TASK TO COMPLETE
After finding the line containing "system up and" below, please output that line and each following one through the line containing "- System models, capabilities", exactly as written.

*-*-*

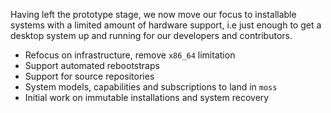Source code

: Having left the prototype stage, we now move our focus to installable systems
with a limited amount of hardware support, i.e just enough to get a desktop
system up and running for our developers and contributors.

 - Refocus on infrastructure, remove `x86_64` limitation
 - Support automated rebootstraps
 - Support for source repositories
 - System models, capabilities and subscriptions to land in `moss`
 - Initial work on immutable installations and system recovery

*-*-*

EXERCISE RESULT
system up and running for our developers and contributors.

 - Refocus on infrastructure, remove `x86_64` limitation
 - Support automated rebootstraps
 - Support for source repositories
 - System models, capabilities and subscriptions to land in `moss`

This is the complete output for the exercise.